§ **Exercise requirements**
Set down exactly the lines below between the line holding "전체적인 문제를 풀기" and the line holding "(15000~15099, 15100~15199, ⋯ , 15700~15798) \", inclusive; no other line belongs in the answer.
╔══
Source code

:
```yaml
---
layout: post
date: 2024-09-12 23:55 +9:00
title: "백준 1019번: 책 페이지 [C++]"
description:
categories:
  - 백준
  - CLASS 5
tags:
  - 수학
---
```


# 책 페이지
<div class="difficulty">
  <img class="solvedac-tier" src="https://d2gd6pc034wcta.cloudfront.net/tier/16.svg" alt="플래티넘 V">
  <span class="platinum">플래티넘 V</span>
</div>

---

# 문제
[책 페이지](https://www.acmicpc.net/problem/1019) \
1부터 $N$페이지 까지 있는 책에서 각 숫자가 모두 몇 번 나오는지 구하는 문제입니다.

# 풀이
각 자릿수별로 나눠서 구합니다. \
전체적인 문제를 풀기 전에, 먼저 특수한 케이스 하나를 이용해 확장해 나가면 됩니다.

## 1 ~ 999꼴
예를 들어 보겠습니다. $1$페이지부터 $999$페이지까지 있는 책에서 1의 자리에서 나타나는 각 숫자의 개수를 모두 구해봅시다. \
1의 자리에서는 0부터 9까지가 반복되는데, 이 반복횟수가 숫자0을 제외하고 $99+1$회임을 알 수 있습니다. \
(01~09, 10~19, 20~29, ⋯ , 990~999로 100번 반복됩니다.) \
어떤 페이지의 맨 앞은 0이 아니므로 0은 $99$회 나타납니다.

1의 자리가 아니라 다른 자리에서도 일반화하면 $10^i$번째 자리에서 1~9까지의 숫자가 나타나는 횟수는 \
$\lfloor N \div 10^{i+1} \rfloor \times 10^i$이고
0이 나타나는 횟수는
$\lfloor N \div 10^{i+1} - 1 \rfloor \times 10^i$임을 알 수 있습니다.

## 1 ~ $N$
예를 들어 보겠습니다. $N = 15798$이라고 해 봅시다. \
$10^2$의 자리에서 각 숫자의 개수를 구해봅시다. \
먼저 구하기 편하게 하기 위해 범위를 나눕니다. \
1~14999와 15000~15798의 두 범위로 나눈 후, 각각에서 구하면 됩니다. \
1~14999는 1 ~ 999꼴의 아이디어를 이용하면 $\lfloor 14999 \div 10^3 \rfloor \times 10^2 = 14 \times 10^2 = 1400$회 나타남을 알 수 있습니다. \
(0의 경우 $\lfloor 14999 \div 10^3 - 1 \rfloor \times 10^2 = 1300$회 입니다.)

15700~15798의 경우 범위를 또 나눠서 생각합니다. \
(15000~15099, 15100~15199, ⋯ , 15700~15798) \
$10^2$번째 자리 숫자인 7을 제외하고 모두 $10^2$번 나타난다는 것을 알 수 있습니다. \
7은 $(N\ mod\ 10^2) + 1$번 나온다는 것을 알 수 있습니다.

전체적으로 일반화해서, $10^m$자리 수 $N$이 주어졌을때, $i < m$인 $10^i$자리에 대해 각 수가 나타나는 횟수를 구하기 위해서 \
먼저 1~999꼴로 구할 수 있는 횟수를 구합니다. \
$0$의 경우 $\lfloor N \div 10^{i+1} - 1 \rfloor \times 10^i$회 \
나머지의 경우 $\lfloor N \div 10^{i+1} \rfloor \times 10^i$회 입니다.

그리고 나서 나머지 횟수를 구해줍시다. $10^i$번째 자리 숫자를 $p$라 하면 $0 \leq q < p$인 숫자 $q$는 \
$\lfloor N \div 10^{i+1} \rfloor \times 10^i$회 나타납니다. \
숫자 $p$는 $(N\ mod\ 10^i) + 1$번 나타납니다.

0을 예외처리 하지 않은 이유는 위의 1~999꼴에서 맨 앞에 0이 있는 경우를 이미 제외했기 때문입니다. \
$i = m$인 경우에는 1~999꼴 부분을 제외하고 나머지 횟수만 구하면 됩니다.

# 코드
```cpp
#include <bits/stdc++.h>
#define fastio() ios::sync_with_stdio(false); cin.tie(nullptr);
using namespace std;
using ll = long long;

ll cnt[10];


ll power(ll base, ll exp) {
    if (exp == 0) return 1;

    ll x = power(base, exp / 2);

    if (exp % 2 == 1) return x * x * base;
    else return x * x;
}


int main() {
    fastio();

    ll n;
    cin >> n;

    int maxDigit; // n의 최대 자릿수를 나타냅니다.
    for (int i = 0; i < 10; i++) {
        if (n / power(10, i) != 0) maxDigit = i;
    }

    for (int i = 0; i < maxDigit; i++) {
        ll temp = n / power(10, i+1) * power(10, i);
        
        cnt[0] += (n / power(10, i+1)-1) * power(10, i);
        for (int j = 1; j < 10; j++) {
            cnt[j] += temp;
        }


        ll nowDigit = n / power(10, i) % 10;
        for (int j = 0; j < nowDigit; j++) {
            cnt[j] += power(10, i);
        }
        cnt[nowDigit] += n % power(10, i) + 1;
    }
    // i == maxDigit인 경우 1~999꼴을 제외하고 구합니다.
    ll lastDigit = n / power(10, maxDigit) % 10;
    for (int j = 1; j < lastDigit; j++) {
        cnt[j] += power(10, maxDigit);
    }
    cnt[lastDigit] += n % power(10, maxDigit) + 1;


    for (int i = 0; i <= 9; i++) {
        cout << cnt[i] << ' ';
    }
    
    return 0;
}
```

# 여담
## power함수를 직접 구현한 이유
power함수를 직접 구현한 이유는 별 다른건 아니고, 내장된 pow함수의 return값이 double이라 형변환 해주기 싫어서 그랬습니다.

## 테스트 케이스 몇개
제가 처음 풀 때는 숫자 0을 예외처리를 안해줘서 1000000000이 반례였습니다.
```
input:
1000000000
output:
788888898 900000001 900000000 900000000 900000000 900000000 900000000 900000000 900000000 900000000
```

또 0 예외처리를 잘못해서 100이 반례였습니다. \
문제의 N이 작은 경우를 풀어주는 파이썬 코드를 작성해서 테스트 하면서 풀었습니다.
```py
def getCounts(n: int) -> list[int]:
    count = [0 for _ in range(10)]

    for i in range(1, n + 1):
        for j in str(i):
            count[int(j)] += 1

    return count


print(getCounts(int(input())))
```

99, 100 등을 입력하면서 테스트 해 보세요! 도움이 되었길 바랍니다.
╚══
§ **Answer area**
전체적인 문제를 풀기 전에, 먼저 특수한 케이스 하나를 이용해 확장해 나가면 됩니다.

## 1 ~ 999꼴
예를 들어 보겠습니다. $1$페이지부터 $999$페이지까지 있는 책에서 1의 자리에서 나타나는 각 숫자의 개수를 모두 구해봅시다. \
1의 자리에서는 0부터 9까지가 반복되는데, 이 반복횟수가 숫자0을 제외하고 $99+1$회임을 알 수 있습니다. \
(01~09, 10~19, 20~29, ⋯ , 990~999로 100번 반복됩니다.) \
어떤 페이지의 맨 앞은 0이 아니므로 0은 $99$회 나타납니다.

1의 자리가 아니라 다른 자리에서도 일반화하면 $10^i$번째 자리에서 1~9까지의 숫자가 나타나는 횟수는 \
$\lfloor N \div 10^{i+1} \rfloor \times 10^i$이고
0이 나타나는 횟수는
$\lfloor N \div 10^{i+1} - 1 \rfloor \times 10^i$임을 알 수 있습니다.

## 1 ~ $N$
예를 들어 보겠습니다. $N = 15798$이라고 해 봅시다. \
$10^2$의 자리에서 각 숫자의 개수를 구해봅시다. \
먼저 구하기 편하게 하기 위해 범위를 나눕니다. \
1~14999와 15000~15798의 두 범위로 나눈 후, 각각에서 구하면 됩니다. \
1~14999는 1 ~ 999꼴의 아이디어를 이용하면 $\lfloor 14999 \div 10^3 \rfloor \times 10^2 = 14 \times 10^2 = 1400$회 나타남을 알 수 있습니다. \
(0의 경우 $\lfloor 14999 \div 10^3 - 1 \rfloor \times 10^2 = 1300$회 입니다.)

15700~15798의 경우 범위를 또 나눠서 생각합니다. \
(15000~15099, 15100~15199, ⋯ , 15700~15798) \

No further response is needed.